Having narrowly escaped being a terror victim himself, Paul Omulokoli felt it would be right to assist those not so fortunate.
“I joined the Red Cross crew on Saturday at Visa Oshwal, which incidentally was my primary school,” says the 28-year-old civil engineer.
All went well at first as he and the other volunteers provided the injured with water.
“It was (like) a war zone. People were being brought to the centre covered in blood. Some had fainted from shock while others died as they were being brought in,” said Paul Omulokoli.
Shortly after notifying friends and kin of his whereabouts and that his phone was almost dead, Omulokoli was accosted by a group of security officers who had just started their shift.
They insisted that all Red Cross volunteers produce their badges. Omulokoli had neither a volunteer’s badge nor attire.

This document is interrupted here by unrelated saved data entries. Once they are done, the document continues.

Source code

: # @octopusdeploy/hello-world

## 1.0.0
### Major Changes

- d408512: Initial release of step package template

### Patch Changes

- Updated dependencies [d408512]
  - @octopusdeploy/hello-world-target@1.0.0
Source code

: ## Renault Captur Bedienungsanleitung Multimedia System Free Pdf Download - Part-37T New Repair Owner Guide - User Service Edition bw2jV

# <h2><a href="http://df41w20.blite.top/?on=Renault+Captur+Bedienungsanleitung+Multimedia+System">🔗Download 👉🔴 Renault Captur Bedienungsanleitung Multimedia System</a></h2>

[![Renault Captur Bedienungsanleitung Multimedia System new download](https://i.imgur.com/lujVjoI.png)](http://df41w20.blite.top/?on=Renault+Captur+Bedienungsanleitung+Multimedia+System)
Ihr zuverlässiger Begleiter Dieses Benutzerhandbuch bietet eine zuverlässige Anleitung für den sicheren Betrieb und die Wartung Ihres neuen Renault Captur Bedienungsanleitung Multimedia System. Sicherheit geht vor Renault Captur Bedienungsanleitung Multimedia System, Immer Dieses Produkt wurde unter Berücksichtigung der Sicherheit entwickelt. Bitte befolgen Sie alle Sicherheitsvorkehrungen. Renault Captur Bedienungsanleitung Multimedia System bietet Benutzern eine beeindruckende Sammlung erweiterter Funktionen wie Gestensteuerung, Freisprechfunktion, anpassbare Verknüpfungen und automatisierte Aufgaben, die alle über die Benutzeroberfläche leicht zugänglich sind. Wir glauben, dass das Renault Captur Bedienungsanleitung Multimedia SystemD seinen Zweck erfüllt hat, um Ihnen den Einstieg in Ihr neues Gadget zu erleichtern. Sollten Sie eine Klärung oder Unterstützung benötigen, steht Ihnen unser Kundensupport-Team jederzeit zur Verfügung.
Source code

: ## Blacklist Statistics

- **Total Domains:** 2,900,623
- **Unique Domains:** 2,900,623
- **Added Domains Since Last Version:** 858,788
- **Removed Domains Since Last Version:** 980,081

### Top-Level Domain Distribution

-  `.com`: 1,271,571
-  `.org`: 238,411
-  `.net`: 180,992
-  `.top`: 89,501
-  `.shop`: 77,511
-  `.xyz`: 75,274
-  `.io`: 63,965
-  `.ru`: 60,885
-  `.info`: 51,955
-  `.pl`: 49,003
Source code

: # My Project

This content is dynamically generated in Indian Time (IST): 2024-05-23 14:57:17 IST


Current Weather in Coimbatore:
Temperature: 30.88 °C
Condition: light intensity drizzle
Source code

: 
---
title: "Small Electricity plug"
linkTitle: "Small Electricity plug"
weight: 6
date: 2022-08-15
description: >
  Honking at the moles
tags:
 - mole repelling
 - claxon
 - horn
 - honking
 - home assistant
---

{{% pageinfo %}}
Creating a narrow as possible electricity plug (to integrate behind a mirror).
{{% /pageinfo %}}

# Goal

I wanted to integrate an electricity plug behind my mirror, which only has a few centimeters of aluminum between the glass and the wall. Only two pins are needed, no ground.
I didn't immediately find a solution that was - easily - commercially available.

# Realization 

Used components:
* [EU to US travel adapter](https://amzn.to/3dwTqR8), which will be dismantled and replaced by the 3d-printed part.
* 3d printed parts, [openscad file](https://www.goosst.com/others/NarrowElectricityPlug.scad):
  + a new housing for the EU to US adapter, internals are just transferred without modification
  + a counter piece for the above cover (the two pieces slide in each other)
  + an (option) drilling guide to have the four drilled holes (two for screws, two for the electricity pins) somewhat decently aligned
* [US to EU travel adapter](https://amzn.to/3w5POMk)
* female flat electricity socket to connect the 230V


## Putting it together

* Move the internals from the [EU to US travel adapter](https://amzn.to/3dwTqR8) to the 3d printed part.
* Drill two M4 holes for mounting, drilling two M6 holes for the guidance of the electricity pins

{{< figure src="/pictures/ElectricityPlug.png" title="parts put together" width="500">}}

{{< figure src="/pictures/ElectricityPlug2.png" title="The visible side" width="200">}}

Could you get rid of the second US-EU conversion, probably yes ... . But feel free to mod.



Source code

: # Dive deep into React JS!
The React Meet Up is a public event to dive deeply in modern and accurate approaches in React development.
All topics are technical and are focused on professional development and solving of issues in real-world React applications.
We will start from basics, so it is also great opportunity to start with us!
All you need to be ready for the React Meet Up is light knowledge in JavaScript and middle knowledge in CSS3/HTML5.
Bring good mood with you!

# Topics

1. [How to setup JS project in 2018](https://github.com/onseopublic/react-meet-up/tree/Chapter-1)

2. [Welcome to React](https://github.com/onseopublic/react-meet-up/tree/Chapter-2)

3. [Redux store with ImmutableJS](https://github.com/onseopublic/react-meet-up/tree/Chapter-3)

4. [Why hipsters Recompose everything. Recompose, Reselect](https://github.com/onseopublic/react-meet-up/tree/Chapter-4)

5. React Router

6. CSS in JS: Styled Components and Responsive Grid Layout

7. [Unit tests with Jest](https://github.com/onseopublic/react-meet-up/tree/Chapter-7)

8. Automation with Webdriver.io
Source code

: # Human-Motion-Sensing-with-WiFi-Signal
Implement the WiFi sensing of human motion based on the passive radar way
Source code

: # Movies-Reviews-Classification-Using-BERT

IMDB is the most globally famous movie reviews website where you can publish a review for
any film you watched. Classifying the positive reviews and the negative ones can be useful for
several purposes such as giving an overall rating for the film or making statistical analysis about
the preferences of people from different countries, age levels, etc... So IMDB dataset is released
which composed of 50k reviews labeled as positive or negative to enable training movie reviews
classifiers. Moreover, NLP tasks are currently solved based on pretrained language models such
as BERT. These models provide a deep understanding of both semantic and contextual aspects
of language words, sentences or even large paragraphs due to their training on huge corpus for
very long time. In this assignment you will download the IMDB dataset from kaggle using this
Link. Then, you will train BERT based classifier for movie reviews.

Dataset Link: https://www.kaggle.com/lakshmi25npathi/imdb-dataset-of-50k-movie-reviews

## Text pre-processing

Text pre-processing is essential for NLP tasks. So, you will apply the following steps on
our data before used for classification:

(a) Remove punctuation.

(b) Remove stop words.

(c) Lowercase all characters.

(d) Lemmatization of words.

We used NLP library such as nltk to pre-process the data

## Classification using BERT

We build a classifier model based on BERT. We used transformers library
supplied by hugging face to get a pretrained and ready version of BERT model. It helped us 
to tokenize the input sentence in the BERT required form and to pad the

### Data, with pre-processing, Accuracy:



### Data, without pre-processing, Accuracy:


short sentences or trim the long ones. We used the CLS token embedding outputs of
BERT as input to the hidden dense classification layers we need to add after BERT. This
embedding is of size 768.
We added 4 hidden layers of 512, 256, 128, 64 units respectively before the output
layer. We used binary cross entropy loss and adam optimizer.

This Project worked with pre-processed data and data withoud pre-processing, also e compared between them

Efforts to explain that he was a walk-in fell on deaf ears as they handcuffed and escorted him to one of their vehicles without checking his name on the volunteers’ list.
“If I had known it would cause problems, I would not have been there,” he added.
He was accused of being one of the terrorists who had escaped from the mall by pretending to be a victim then hauled to Parklands Police Station where he spent three days.
The first day was the worst as it had not sunk in that he was suspected of being involved in an act that completely contradicted the values he had grown up believing.
His friend Desmond Tutu, who was with him at Visa Oshwal had to bear the burden of alerting his parents in the dead of the night.
“I had to endure the cold concrete floor all the time I was there,” said Omulokoli.
His parents arrived the following day but were told to wait for the Anti-Terrorism Police Unit (ATPU) officers. This meant spending another night in the cell.
On Tuesday, reality sunk in, but he refused to let the frustration consume him.
Police insisted they were still investigating, translating to another night in custody.
His father, Prof Watson Omulokoli, left the station late in the night after ensuring his son had eaten. His mother kept praying.
“I was afraid of what would happen to me, considering all the rumours doing rounds. I expected to be tortured,” he said.
Being ‘Mr Nice Guy’ to most of his friends, they set the ball rolling on social media, demanding his release.
Omulokoli had no idea that he had become an internet celebrity, and that the pressure would push his Impala RFC chairman, Oduor Gangla, to ensure Red Cross Secretary General Abbas Gullet was involved.
Mr Gangla’s efforts saw Red Cross confirm that Omulokoli’s name was on the volunteers’ list.
He also ensured Mr Gullet made an appearance at the station to plead for his release and apologise to the family.
“As soon as I was told I could leave, I rushed out, forgetting my phone at the station.